Joan Baez Volume 2: a ditadura põe o Brasil em seletíssima companhia

Três países impediram que a voz de Joan Baez fosse ouvida, durante sua carreira que já tem 23 anos e diversas viagens por vários continentes: a União Soviética, a Argentina e o Brasil.

Essa informação, a própria Joan Baez transmitiu ontem (dia 22 de maio de 1981, já nos estertores da ditadura militar), aos policiais que a abordaram no hall do hotel Comodoro, no centro da cidade, onde ela se hospedou em São Paulo.
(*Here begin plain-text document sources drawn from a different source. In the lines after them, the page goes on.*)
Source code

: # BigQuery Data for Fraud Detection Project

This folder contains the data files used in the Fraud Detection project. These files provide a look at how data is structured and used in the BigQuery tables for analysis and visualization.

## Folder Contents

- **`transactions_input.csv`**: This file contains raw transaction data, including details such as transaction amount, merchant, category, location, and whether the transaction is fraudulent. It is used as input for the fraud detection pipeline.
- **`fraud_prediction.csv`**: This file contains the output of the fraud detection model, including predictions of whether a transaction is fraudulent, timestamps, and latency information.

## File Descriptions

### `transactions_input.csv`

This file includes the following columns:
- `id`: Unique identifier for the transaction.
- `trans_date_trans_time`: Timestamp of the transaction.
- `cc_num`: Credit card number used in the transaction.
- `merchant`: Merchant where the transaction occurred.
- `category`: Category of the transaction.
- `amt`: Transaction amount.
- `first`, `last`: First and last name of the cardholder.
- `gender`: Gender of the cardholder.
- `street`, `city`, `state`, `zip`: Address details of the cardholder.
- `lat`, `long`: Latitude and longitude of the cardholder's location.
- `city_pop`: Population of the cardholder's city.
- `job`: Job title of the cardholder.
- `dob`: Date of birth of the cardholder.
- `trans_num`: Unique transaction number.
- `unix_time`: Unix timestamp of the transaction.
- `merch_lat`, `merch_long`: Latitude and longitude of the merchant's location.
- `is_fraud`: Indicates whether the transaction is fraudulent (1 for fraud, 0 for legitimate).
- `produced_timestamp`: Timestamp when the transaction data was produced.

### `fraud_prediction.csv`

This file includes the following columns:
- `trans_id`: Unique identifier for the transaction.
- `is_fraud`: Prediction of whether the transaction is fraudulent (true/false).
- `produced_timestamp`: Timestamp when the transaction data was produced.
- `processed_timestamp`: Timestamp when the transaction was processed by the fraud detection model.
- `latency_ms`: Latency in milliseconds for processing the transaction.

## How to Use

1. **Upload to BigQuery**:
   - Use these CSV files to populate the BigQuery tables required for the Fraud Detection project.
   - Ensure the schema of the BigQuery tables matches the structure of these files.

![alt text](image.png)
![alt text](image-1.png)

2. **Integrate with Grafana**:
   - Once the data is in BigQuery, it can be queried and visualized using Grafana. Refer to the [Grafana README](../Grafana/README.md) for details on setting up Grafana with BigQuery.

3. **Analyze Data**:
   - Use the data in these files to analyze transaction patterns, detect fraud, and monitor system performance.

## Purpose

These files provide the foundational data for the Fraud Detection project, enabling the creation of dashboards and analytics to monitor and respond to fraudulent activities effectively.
Ela mesma contou isso às dezenas de jornalistas e curiosos que lotavam uma sala próxima ao palco do Tuca, enquanto cerca de 1.800 pessoas na platéia do teatro gritavam, ritmadamente, “Baez, Baez, Baez”.

Eram cerca de 20h40. A platéia lotava inteiramente as 1.200 cadeiras e todos os espaços dos corredores internos do Tuca desde as 18h30, horário marcado para o início do que teria sido a primeira apresentação de Joan Baez no Brasil. Uma platéia formada, na maioria, por jovens, mas uma platéia calma, que reagiu com expectativa e ansiedade, mas civilizadamente, aos avisos que foram sendo dados, a partir das 19h15, de que estava havendo problemas para a realização do show.
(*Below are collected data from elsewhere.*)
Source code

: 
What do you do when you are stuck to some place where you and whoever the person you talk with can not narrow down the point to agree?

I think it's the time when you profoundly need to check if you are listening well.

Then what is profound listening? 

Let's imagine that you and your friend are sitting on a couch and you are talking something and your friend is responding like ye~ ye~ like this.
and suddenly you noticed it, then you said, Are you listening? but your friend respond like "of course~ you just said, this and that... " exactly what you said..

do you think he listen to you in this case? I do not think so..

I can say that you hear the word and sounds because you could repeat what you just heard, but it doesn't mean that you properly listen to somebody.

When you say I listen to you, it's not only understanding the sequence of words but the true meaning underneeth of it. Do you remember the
Essa platéia ficou de pé, e aplaudiu demoradamente, quando Joan Baez finalmente entrou no palco, pouco antes das 9 da noite – não para cantar, mas para avisar que estava proibida de exercer seu ofício.

Ela tentou explicar o que havia acontecido em espanhol – mas, depois de três ou quatro frases, passou para o inglês, e falou pausada e claramente, quase dispensando a tradução feita pelo deputado Eduardo Matarazzo Suplicy, que havia chegado com ela pouco antes.
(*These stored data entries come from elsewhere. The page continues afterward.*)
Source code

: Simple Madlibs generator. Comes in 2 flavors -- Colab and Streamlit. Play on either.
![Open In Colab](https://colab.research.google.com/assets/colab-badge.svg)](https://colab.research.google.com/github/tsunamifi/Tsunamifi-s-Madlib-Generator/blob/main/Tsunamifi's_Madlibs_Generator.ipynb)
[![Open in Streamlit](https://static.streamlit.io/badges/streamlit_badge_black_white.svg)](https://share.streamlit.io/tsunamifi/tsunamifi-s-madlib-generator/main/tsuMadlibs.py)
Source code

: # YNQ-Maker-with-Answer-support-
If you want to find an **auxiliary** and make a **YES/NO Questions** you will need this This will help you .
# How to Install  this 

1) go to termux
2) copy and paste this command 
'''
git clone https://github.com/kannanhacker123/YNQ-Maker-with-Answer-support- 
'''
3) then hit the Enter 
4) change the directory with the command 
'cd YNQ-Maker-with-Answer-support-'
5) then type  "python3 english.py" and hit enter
A explicação para a proibição do show havia sido dada em um ofício assinado por Dráuzio Selmann Dornellas Coelho, chefe do Serviço de Censura de Diversões Públicas da Polícia Federal em São Paulo. “A cantora alienígena Joan Baez” – dizia o ofício – não poderia apresentar-se por não terem os organizadores do espetáculo cumprido tais e tais obrigações constantes do decreto tal, parágrafo tal, inciso tal, de 1946.

– Eu não entendi bem o português, mas entendi a idéia geral, que me proibia de cantar – diria Joan Baez aos jornalistas e depois à platéia.

Os tais artigos do Decreto nº 20.493 de 1946 exigem que seja submetida previamente à apreciação do Serviço de Censura de Diversões Públicas a programação do espetáculo. Tal exigência, de fato, não foi cumprida pelos organizadores do show (o Secretariado Nacional da Não Violência, a Pastoral Operária, a Comissão Arquidiocesana de Direitos Humanos e o Instituto de Estudos Especiais). Acontece que os tais agentes que foram ao Hotel Comodoro avisar à cantora que ela não poderia apresentar-se estavam lá desde as 3 da tarde – e somente às 18h05, quando ela se preparava para ir ao Tuca, eles entregaram uma cópia do ofício que proibia o show. Joan Baez chegou a lhes perguntar por que não havia explicado o problema antes – e eles responderam que estavam cumprindo ordens.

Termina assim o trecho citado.